*DIRECTIONS*:
Every line of the following records that includes "what" should be copied.

*AVAILABLE RECORDS*:
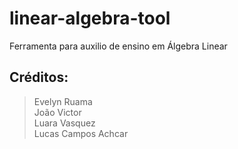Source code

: # linear-algebra-tool
Ferramenta para auxilio de ensino em Álgebra Linear

## Créditos:
> Evelyn Ruama <br />
> João Victor <br />
> Luara Vasquez <br />
> Lucas Campos Achcar <br />
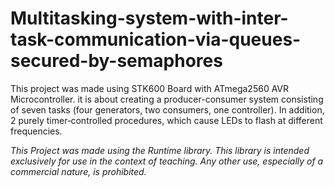 # Multitasking-system-with-inter-task-communication-via-queues-secured-by-semaphores

This project was made using STK600 Board with ATmega2560 AVR Microcontroller. 
it is about creating a producer-consumer system consisting of seven tasks
(four generators, two consumers, one controller). In addition, 2
purely timer‐controlled procedures, which cause LEDs to flash at different frequencies.


*This Project was made using the Runtime library. This library is intended exclusively for use in the context of teaching. Any other use, especially of a commercial nature, is prohibited.*

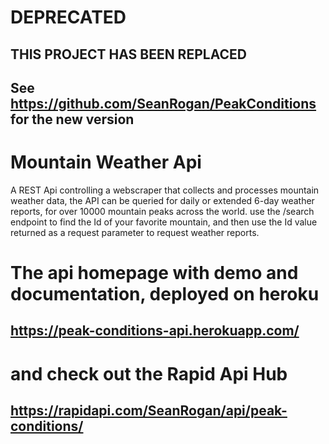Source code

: 
# DEPRECATED
## THIS PROJECT HAS BEEN REPLACED
## See  https://github.com/SeanRogan/PeakConditions for the new version





# Mountain Weather Api
A REST Api controlling a webscraper that collects and processes mountain weather data, 
the API can be queried for daily or extended 6-day weather reports, for over 10000 mountain peaks across the world. use the /search endpoint to find the Id of your favorite mountain, and then use the Id value returned as a request parameter to request weather reports.

# The api homepage with demo and documentation, deployed on heroku
## https://peak-conditions-api.herokuapp.com/

# and check out the Rapid Api Hub
## https://rapidapi.com/SeanRogan/api/peak-conditions/

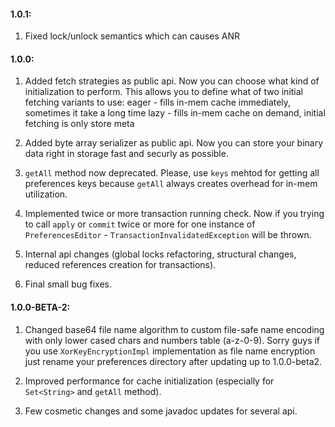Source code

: #### 1.0.1:


1. Fixed lock/unlock semantics which can causes ANR


#### 1.0.0:

1. Added fetch strategies as public api. Now you can choose what kind
of initialization to perform. This allows you to define what of two
initial fetching variants to use:
    eager - fills in-mem cache immediately, sometimes it take a long time
    lazy - fills in-mem cache on demand, initial fetching is only store meta

2. Added byte array serializer as public api. Now you can store your
binary data right in storage fast and securly as possible.

3. `getAll` method now deprecated. Please, use `keys` mehtod for getting
all preferences keys because `getAll` always creates overhead for in-mem
utilization.

4. Implemented twice or more transaction running check.
Now if you trying to call `apply` or `commit` twice or more for one
instance of `PreferencesEditor` - `TransactionInvalidatedException`
will be thrown.

5. Internal api changes (global locks refactoring, structural changes,
reduced references creation for transactions).

6. Final small bug fixes.

#### 1.0.0-BETA-2:

1. Changed base64 file name algorithm to custom file-safe name encoding
with only lower cased chars and numbers table (a-z-0-9). Sorry guys if you use 
`XorKeyEncryptionImpl` implementation as file name encryption just rename your
preferences directory after updating up to 1.0.0-beta2.

2. Improved performance for cache initialization (especially for `Set<String>`
and `getAll` method).

3. Few cosmetic changes and some javadoc updates for several api.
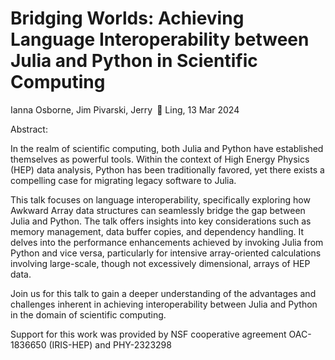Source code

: # Bridging Worlds: Achieving Language Interoperability between Julia and Python in Scientific Computing

Ianna Osborne, Jim Pivarski, Jerry 🦑 Ling, 13 Mar 2024

Abstract:

In the realm of scientific computing, both Julia and Python have established themselves as powerful tools. Within the context of High Energy Physics (HEP) data analysis, Python has been traditionally favored, yet there exists a compelling case for migrating legacy software to Julia.

This talk focuses on language interoperability, specifically exploring how Awkward Array data structures can seamlessly bridge the gap between Julia and Python. The talk offers insights into key considerations such as memory management, data buffer copies, and dependency handling. It delves into the performance enhancements achieved by invoking Julia from Python and vice versa, particularly for intensive array-oriented calculations involving large-scale, though not excessively dimensional, arrays of HEP data.

Join us for this talk to gain a deeper understanding of the advantages and challenges inherent in achieving interoperability between Julia and Python in the domain of scientific computing.

Support for this work was provided by NSF cooperative agreement OAC-1836650 (IRIS-HEP) and PHY-2323298

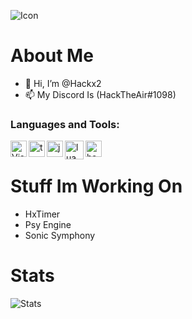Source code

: ![Icon](https://avatars.githubusercontent.com/u/80620538?s=400&u=6b1ad2f1c6cd7947732f54c45b557182ffcfb599&v=4)

# About Me
- 👋 Hi, I’m @Hackx2
- 📫 My Discord Is (HackTheAir#1098)

### Languages and Tools:

<img align="left" alt="Visual Studio Code" width="26px" src="https://i.imgur.com/LwSdAlE.png" />
<img align="left" alt="ts" width="26px" src="https://i.imgur.com/vSgFULR.png" />
<img align="left" alt="js" width="26px" src="https://i.imgur.com/3u1wzwE.png" />
<img align="left" alt="lua" width="30px" src="https://i.imgur.com/DRES6yV.png" /> 
<img align="left" alt="haxe" width="26px" src="https://i.imgur.com/UR4qRt6.png" /><br />

# Stuff Im Working On
- HxTimer
- Psy Engine
- Sonic Symphony


# Stats
![Stats](https://github-readme-stats.vercel.app/api?username=Hackx2&show_icons=true&theme=radical&count_private=true)

<!---
Hackx2/Hackx2 is a ✨ special ✨ repository because its `README.md` (this file) appears on your GitHub profile.
You can click the Preview link to take a look at your changes.
--->


<!---yea hi all hehehhehehehehehhehehehehheheehehheh ehehehe
ayo
UwU
OwO

Funfact i am not gonna change this 

08/07/2022 Its still here
09/07/2022 Still here
04/08/2022 still here LOL
--->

*FINISHED EXERCISE*:
1. Added fetch strategies as public api. Now you can choose what kind
of initialization to perform. This allows you to define what of two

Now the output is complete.